The primary ethical objections to the use of NIPT for sex determination stem from its possible use as a tool for sex‐selection. Many of these objections apply to sex determination and sex‐selective TOP in general. However, as previously stated, NIPT intensifies these concerns due to its accuracy, ease of use, safety, and availability early in gestation. The early accuracy of NIPT removes much of the uncertainty that other methods such as ultrasound still have and thus can result in more informed decisions and removes the risk of inaccurate results that can temper decision‐making around sex‐selective TOP. NIPT also allows for sex‐selective TOP in the first trimester, which is easier in practical terms, as well as allowing the pregnant woman to delay maternal‐fetal bonding. These factors may make sex‐selective TOP significantly easier to pursue if NIPT is used. Therefore, it is important to explore these ethical issues in the context of NIPT adoption. Widespread sex‐selection could lead to harms on the societal level, which are already experienced by countries with significantly skewed sex ratios due to a strong cultural son preference. However, beyond the practical consequences of sex‐selection on a wider scale, there are also ethical concerns about sex‐selection as a choice that individuals make. This includes the use of sex‐selection as a tool for “family balancing,” when the choice is not necessarily driven by a strong son preference.

Autonomy

A common argument for sex selection is from respect for reproductive autonomy and liberty. Allowing for sex selection (in this case, through NIPT and sex‐selective TOP) would satisfy the preferences of those parents who desire a child of one particular sex and would not otherwise reproduce if they could not realise those preferences.112 From this perspective, sex selection is a legitimate exercise of reproductive choice and parents should not be limited from satisfying their preferences.113 NIPT can allow for increased autonomy in reproductive decision‐making due to its high accuracy, which allows for more informed choices. Sex‐selection through NIPT does not carry any risk of physical harm to the fetus if it is carried to term, and so we do not need to be concerned with previous fears about harms to future persons due to the nature of sex selection (eg, sperm sorting).
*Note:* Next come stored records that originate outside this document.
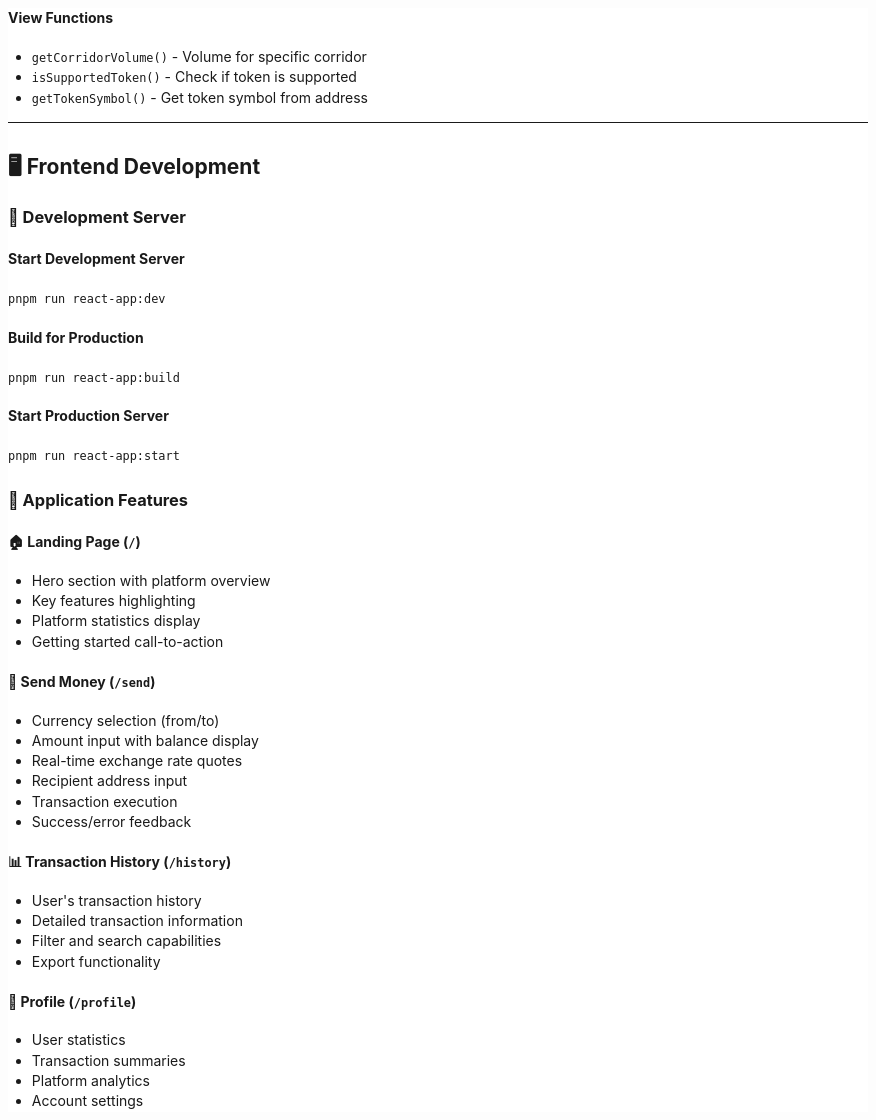#### **View Functions**
- `getCorridorVolume()` - Volume for specific corridor
- `isSupportedToken()` - Check if token is supported
- `getTokenSymbol()` - Get token symbol from address

---

## **🖥️ Frontend Development**

### **🎨 Development Server**

#### **Start Development Server**
```bash
pnpm run react-app:dev
```

#### **Build for Production**
```bash
pnpm run react-app:build
```

#### **Start Production Server**
```bash
pnpm run react-app:start
```

### **📱 Application Features**

#### **🏠 Landing Page (`/`)**
- Hero section with platform overview
- Key features highlighting
- Platform statistics display
- Getting started call-to-action

#### **💸 Send Money (`/send`)**
- Currency selection (from/to)
- Amount input with balance display
- Real-time exchange rate quotes
- Recipient address input
- Transaction execution
- Success/error feedback

#### **📊 Transaction History (`/history`)**
- User's transaction history
- Detailed transaction information
- Filter and search capabilities
- Export functionality

#### **👤 Profile (`/profile`)**
- User statistics
- Transaction summaries
- Platform analytics
- Account settings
Although there may be harms to the child that accrue from parental expectations, there is not necessarily evidence that these harms outweigh the benefit gained from parents realising their preferences (as parents always have expectations113). However, an objection to this is it dislocates the individual choice of the parents from the social context in which they make their choice, and that from the perspective of relational autonomy theorists, these reproductive choices cannot be understood solely on an individual level.46 This means that an individual's choice is irrevocably intertwined with and shaped by the social context (such as gender inequity) in which they make their choice—a choice that can further reinforce these inequities. Another argument is that sex selection in fact undermines reproductive autonomy because it is predicated on a false belief (ie, that the child will definitely exhibit the expected gendered behaviours) and prevents parents from fulfilling their desired goals, such as engaging in masculine‐coded pastimes if they have a daughter, on the grounds of this mistaken belief.114

Sexism

Powledge has described prenatal and pre‐conception sex selection as “the original sexist sin.”115 Sex selection is sexist because it makes a judgement of value based solely on the attribute of sex alone. The choice to select sex can also, it is argued, perpetuate sexist discrimination.116 Although some argue that allowing family balancing in Western countries would not result in biased sex ratios, due to societal gender equity, Hendl objects that sex selection based on predetermined sex roles is already an indicator of a society that has not achieved gender equity.46 From this perspective, the sexism inherent in sex selection is not necessarily limited to male supremacy (as expressed by son preference), but rather rooted in notions of gender essentialism.117 The harmful sexist views, therefore, can be sex stereotyping and not just sex supremacy.118 Some empirical research suggests that desires for family balancing are primarily motivated by parents envisioning a particular kind of relationship with a child of a particular sex.117 Some theorists have argued that the belief that a parent will have a particular relationship based on the sex of the child is a sexist belief that in itself could constitute a form of harm to the child.119 However, other theorists argue that this is not necessarily indicative of sexism, but rather a means of parents seeking a diversity in their parent‐child relationships, and that this is not harmful to anyone.120

Commodification

Another objection to sex selection is that it is a form of “designing” or “choosing” children and thus commodifies them and subjects them to certain expectations, rather than viewing them as individuals.121 Similarly, another objection to family balancing is that it medicalises the family unit, socially constructing families with multiple children of the same sex as “imbalanced,” and thus wrong or pathologised in some way.122

Objections to sex determination itself

There are some feminist critiques of prenatal sex determination in general. One argument from Browne is that providing prenatal sex determination through NIPT is wrong because it encourages the conflation of sex and gender and thus provides a kind of “misinformation” and that the societal benefits that accrue from undermining gender essentialist beliefs outweigh the parent's right to know the sex of their fetus (especially at the early stage of gestation that NIPT allows for).123 Providing sex determination early in gestation, as NIPT allows for, also alters consumption patterns and leads the creation of a gendered environment through objects (such as toys or clothing) before the baby is even born. This phenomenon is in fact relatively recent and has been facilitated by the availability of prenatal sex determination that is accessible earlier and earlier.6 This prenatal gendered consumption has the possibility of unnecessarily socially reinforcing gender norms and stereotypes.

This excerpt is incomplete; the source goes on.